As you can see, I've color coded the solution. The red invoice amounts equal the red check exactly, and the same for green and blue and the uncolored were those invoices that were not paid. But I started with no idea which invoices equaled which checks. I never want to have to do this again blindly.--108.54.25.10 (talk) 13:35, 9 September 2012 (UTC)[reply]

The most obvious answer is to keep better track of things in the first place (date your invoices), so you don't need to try to figure it out after. However, a trial-and-error program is the obvious solution. If you want, I could even write you one and send it to you. However, there is the possibility of multiple solutions. StuRat (talk) 14:53, 9 September 2012 (UTC)[reply]
This is the Subset sum problem. Taemyr (talk) 15:02, 9 September 2012 (UTC)[reply]
Looking at the most brute force approach of just trying every amount in one of 4 categories (including those that don't match anything), I get an unmanageable 4^28 possible combos, or some 72 quadrillion. That approach is definitely out. A more elegant approach might be to just look at which items add up to the lowest total first. StuRat (talk) 15:17, 9 September 2012 (UTC)[reply]
Interesting. Do you know of an existing program online to plug in numbers and get a solution? If not, I will take you up on that offer Stu (I use macs, which I thought you might need to know to make the program work for me) My email is ammtss AT yahoo DOT com. By the way, they are not my invoices. I am an attorney matching proof to make a coherent presentation to a jury on a property damage suit; the invoices are for building supplies paid to a third party by my client for the rebuild after massive flood damage. There were some clues in the invoices that helped me narrow down into categories and mix and match from there or I don't think I could have done it.--108.54.25.10 (talk) 15:31, 9 September 2012 (UTC)[reply]
That explains it then. I was wondering how anyone could solve such a complex problem by hand. StuRat (talk) 16:50, 9 September 2012 (UTC)[reply]

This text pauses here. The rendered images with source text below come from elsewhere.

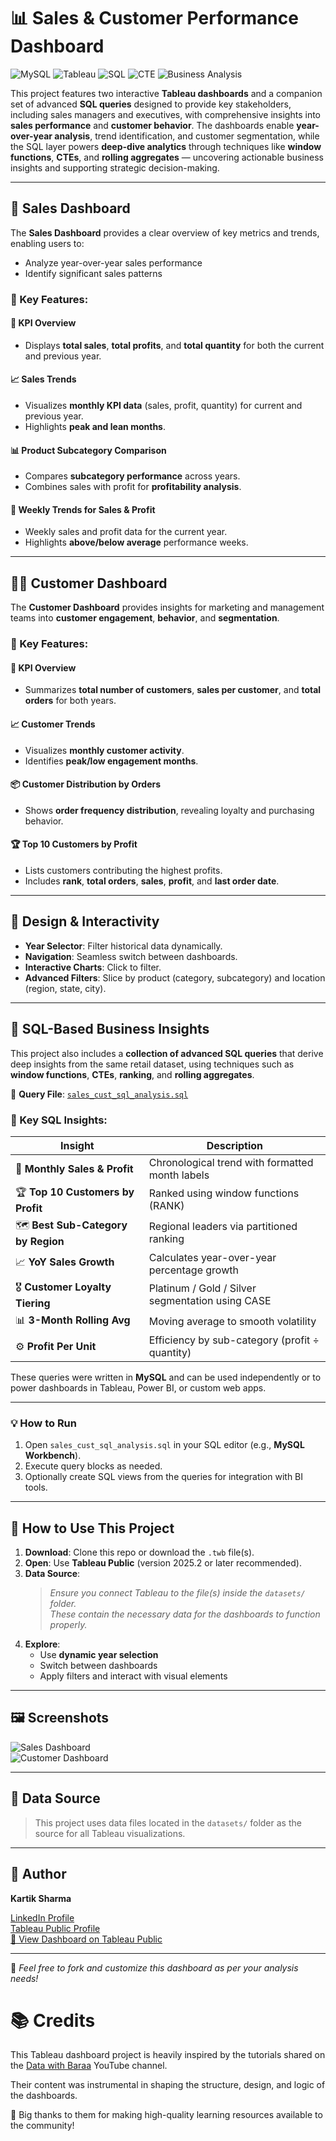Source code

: # 📊 Sales & Customer Performance Dashboard

![MySQL](https://img.shields.io/badge/MySQL-Advanced-blue?logo=mysql)
![Tableau](https://img.shields.io/badge/Tableau-Dashboard-orange?logo=tableau)
![SQL](https://img.shields.io/badge/SQL-Window%20Functions-green)
![CTE](https://img.shields.io/badge/CTE-Common%20Table%20Expressions-purple)
![Business Analysis](https://img.shields.io/badge/Business%20Insights-Enabled-lightgrey)

This project features two interactive **Tableau dashboards** and a companion set of advanced **SQL queries** designed to provide key stakeholders, including sales managers and executives, with comprehensive insights into **sales performance** and **customer behavior**. The dashboards enable **year-over-year analysis**, trend identification, and customer segmentation, while the SQL layer powers **deep-dive analytics** through techniques like **window functions**, **CTEs**, and **rolling aggregates** — uncovering actionable business insights and supporting strategic decision-making.

---

## 🧭 Sales Dashboard

The **Sales Dashboard** provides a clear overview of key metrics and trends, enabling users to:

- Analyze year-over-year sales performance
- Identify significant sales patterns

### 🔑 Key Features:

#### 📌 KPI Overview
- Displays **total sales**, **total profits**, and **total quantity** for both the current and previous year.

#### 📈 Sales Trends
- Visualizes **monthly KPI data** (sales, profit, quantity) for current and previous year.
- Highlights **peak and lean months**.

#### 📊 Product Subcategory Comparison
- Compares **subcategory performance** across years.
- Combines sales with profit for **profitability analysis**.

#### 📆 Weekly Trends for Sales & Profit
- Weekly sales and profit data for the current year.
- Highlights **above/below average** performance weeks.

---

## 🧑‍💼 Customer Dashboard

The **Customer Dashboard** provides insights for marketing and management teams into **customer engagement**, **behavior**, and **segmentation**.

### 🔑 Key Features:

#### 📌 KPI Overview
- Summarizes **total number of customers**, **sales per customer**, and **total orders** for both years.

#### 📈 Customer Trends
- Visualizes **monthly customer activity**.
- Identifies **peak/low engagement months**.

#### 📦 Customer Distribution by Orders
- Shows **order frequency distribution**, revealing loyalty and purchasing behavior.

#### 🏆 Top 10 Customers by Profit
- Lists customers contributing the highest profits.
- Includes **rank**, **total orders**, **sales**, **profit**, and **last order date**.

---

## 🧩 Design & Interactivity

- **Year Selector**: Filter historical data dynamically.
- **Navigation**: Seamless switch between dashboards.
- **Interactive Charts**: Click to filter.
- **Advanced Filters**: Slice by product (category, subcategory) and location (region, state, city).

---

## 🧠 SQL-Based Business Insights

This project also includes a **collection of advanced SQL queries** that derive deep insights from the same retail dataset, using techniques such as **window functions**, **CTEs**, **ranking**, and **rolling aggregates**.

📄 **Query File**: [`sales_cust_sql_analysis.sql`](./sales_cust_sql_analysis.sql)

### 📌 Key SQL Insights:

| Insight | Description |
|--------|-------------|
| 📅 **Monthly Sales & Profit** | Chronological trend with formatted month labels |
| 🏆 **Top 10 Customers by Profit** | Ranked using window functions (RANK) |
| 🗺️ **Best Sub-Category by Region** | Regional leaders via partitioned ranking |
| 📈 **YoY Sales Growth** | Calculates year-over-year percentage growth |
| 🎖️ **Customer Loyalty Tiering** | Platinum / Gold / Silver segmentation using CASE |
| 📊 **3-Month Rolling Avg** | Moving average to smooth volatility |
| ⚙️ **Profit Per Unit** | Efficiency by sub-category (profit ÷ quantity) |

These queries were written in **MySQL** and can be used independently or to power dashboards in Tableau, Power BI, or custom web apps.

---

### 💡 How to Run

1. Open `sales_cust_sql_analysis.sql` in your SQL editor (e.g., **MySQL Workbench**).
2. Execute query blocks as needed.
3. Optionally create SQL views from the queries for integration with BI tools.

---

## 🚀 How to Use This Project

1. **Download**: Clone this repo or download the `.twb` file(s).
2. **Open**: Use **Tableau Public** (version 2025.2 or later recommended).
3. **Data Source**:  
   > _Ensure you connect Tableau to the file(s) inside the `datasets/` folder._  
   > _These contain the necessary data for the dashboards to function properly._
4. **Explore**:  
   - Use **dynamic year selection**  
   - Switch between dashboards  
   - Apply filters and interact with visual elements

---

## 🖼️ Screenshots



![Sales Dashboard](Sales_dashboard.png)  
![Customer Dashboard](Customer_dashboard.png)

---

## 📂 Data Source

> This project uses data files located in the `datasets/` folder as the source for all Tableau visualizations.
---

## 👤 Author

**Kartik Sharma**

[LinkedIn Profile](https://www.linkedin.com/in/sh-kartik/)  
[Tableau Public Profile](https://public.tableau.com/app/profile/kartik.sharma1671/vizzes)  
[🔗 View Dashboard on Tableau Public](https://public.tableau.com/app/profile/kartik.sharma1671/viz/SalesAndCustomerDashboard_17521591284010/SalesDashboard)

---

📌 *Feel free to fork and customize this dashboard as per your analysis needs!*

# 📚 Credits

This Tableau dashboard project is heavily inspired by the tutorials shared on the [Data with Baraa](https://www.youtube.com/channel/UC8_RSKwbU1OmZWNEoLV1tQg) YouTube channel.

Their content was instrumental in shaping the structure, design, and logic of the dashboards.

🙏 Big thanks to them for making high-quality learning resources available to the community!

I have some bad news for you. When I said there might be multiple solutions, that was apparently an understatement. I wrote a program to solve it, and came up with 623 possible solutions. Your solution was the 11th. Here's just one more (the 63rd):
  78.45
  58.38               91.36
  57.67               89.47
  48.30               75.44
  35.33               72.94
  23.91    233.45     42.81
  18.43     98.43     34.60
+  7.32   + 49.30   + 31.04
=======   =======   =======
 327.79    381.18    437.66
So, the solution you found and presented in court may not be correct. Therefore, even with a program, you will end up with a large number of possibilities, and no way to know which one is correct. I'm afraid you're down to either presenting the evidence as your client gave it to you, getting your client to give you better info, or lying in court and claiming that one of the solutions you found is the correct one, when you really don't know that. StuRat (talk) 05:51, 10 September 2012 (UTC)[reply]

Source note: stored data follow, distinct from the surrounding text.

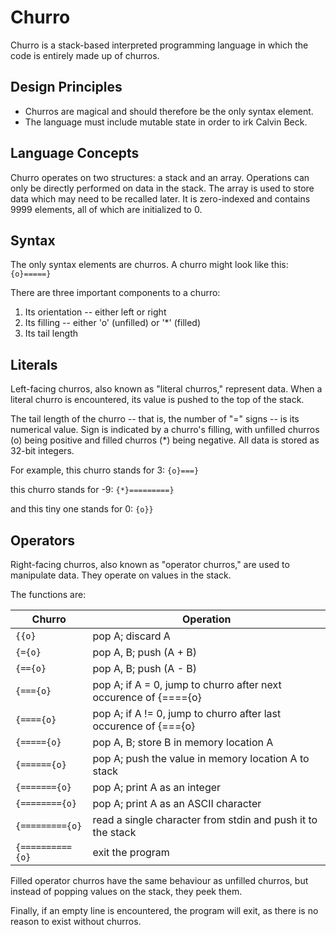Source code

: Churro
======
Churro is a stack-based interpreted programming language in which the code is
entirely made up of churros.

Design Principles
-----------------
* Churros are magical and should therefore be the only syntax element.
* The language must include mutable state in order to irk Calvin Beck.

Language Concepts
-----------------
Churro operates on two structures: a stack and an array. Operations can only be
directly performed on data in the stack. The array is used to store data which
may need to be recalled later. It is zero-indexed and contains 9999 elements,
all of which are initialized to 0.

Syntax
------
The only syntax elements are churros. A churro might look like this:
`{o}=====}`

There are three important components to a churro:

1. Its orientation -- either left or right
2. Its filling -- either 'o' (unfilled) or '*' (filled)
3. Its tail length

Literals
--------
Left-facing churros, also known as "literal churros," represent data. When a
literal churro is encountered, its value is pushed to the top of the stack.

The tail length of the churro -- that is, the number of "=" signs -- is its
numerical value. Sign is indicated by a churro's filling, with unfilled churros
(o) being positive and filled churros (*) being negative. All data is stored as
32-bit integers.

For example, this churro stands for 3:
`{o}===}`

this churro stands for -9:
`{*}=========}`

and this tiny one stands for 0:
`{o}}`

Operators
---------
Right-facing churros, also known as "operator churros," are used to manipulate
data. They operate on values in the stack.

The functions are:

| Churro            | Operation                                                        |
| ----------------- | ---------------------------------------------------------------- |
| `{{o}`            | pop A; discard A                                                 |
| `{={o}`           | pop A, B; push (A + B)                                           |
| `{=={o}`          | pop A, B; push (A - B)                                           |
| `{==={o}`         | pop A; if A = 0, jump to churro after next occurence of {===={o} |
| `{===={o}`        | pop A; if A != 0, jump to churro after last occurence of {==={o} |
| `{====={o}`       | pop A, B; store B in memory location A                           |
| `{======{o}`      | pop A; push the value in memory location A to stack              |
| `{======={o}`     | pop A; print A as an integer                                     |
| `{========{o}`    | pop A; print A as an ASCII character                             |
| `{========={o}`   | read a single character from stdin and push it to the stack      |
| `{=========={o}`  | exit the program                                                 |

Filled operator churros have the same behaviour as unfilled churros, but instead
of popping values on the stack, they peek them.

Finally, if an empty line is encountered, the program will exit, as there is no
reason to exist without churros.
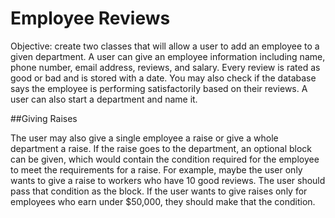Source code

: # Employee Reviews

Objective: create two classes that will allow a user to add an employee to a given department. A user can give an employee information including name, phone number, email address, reviews, and salary. Every review is rated as good or bad and is stored with a date. You may also check if the database says the employee is performing satisfactorily based on their reviews. A user can also start a department and name it.

##Giving Raises

The user may also give a single employee a raise or give a whole department a raise. If the raise goes to the department, an optional block can be given, which would contain the condition required for the employee to meet the requirements for a raise. For example, maybe the user only wants to give a raise to workers who have 10 good reviews. The user should pass that condition as the block. If the user wants to give raises only for employees who earn under $50,000, they should make that the condition.
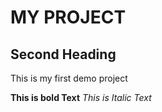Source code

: # MY PROJECT

## Second Heading
This is my first demo project

**This is bold Text**
*This is Italic Text*
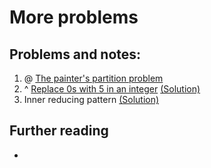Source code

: # More problems

## Problems and notes:
1. @ [The painter's partition problem](https://practice.geeksforgeeks.org/problems/the-painters-partition-problem/0)
2. ^ [Replace 0s with 5 in an integer](https://practice.geeksforgeeks.org/problems/replace-all-0s-with-5/1/) [(Solution)](https://github.com/thecoducer/GeeksForGeeks_DSA_Course_Solutions/blob/master/More/replace_zero_with_five.cpp)
3. Inner reducing pattern [(Solution)](https://ideone.com/qcrqjA)



## Further reading
- 
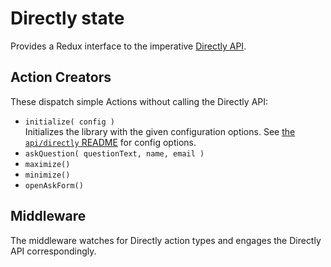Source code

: Directly state
==============

Provides a Redux interface to the imperative [Directly API](../../api/directly).

## Action Creators
These dispatch simple Actions without calling the Directly API:

* `initialize( config )`  
  Initializes the library with the given configuration options. See [the `api/directly`
  README](../../api/directly) for config options.
* `askQuestion( questionText, name, email )`
* `maximize()`
* `minimize()`
* `openAskForm()`

## Middleware
The middleware watches for Directly action types and engages the Directly API correspondingly.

What strikes me about the figures is they seem rather peculiar. There's no duplicates and they don't look like the prices people charge and don't evem look like ones with some tax added. The first digits don't follow Benford's law at all. I've had unfortunately soemtimmes had to deal with money which hadn't been properly tracked and there's all sorts of things one can check - the people who wrote a checque, what kind of item the amounts correspond to, the dates etc. In this case your client can probably ietmize most of the things bought and when and a check with the suppliers catalogue could then say for the ones that were remembered what the price was. The dates of the remainder with a list of where the others fit would then prompt more and might suggest what was being worked on at the time. Dmcq (talk) 16:40, 10 September 2012 (UTC)[reply]
I would never try to brute-force problems like this, and you don't have to. First of all, you don't need to check 4^28 combinations, you can split the problem and try to cover the smallest check first.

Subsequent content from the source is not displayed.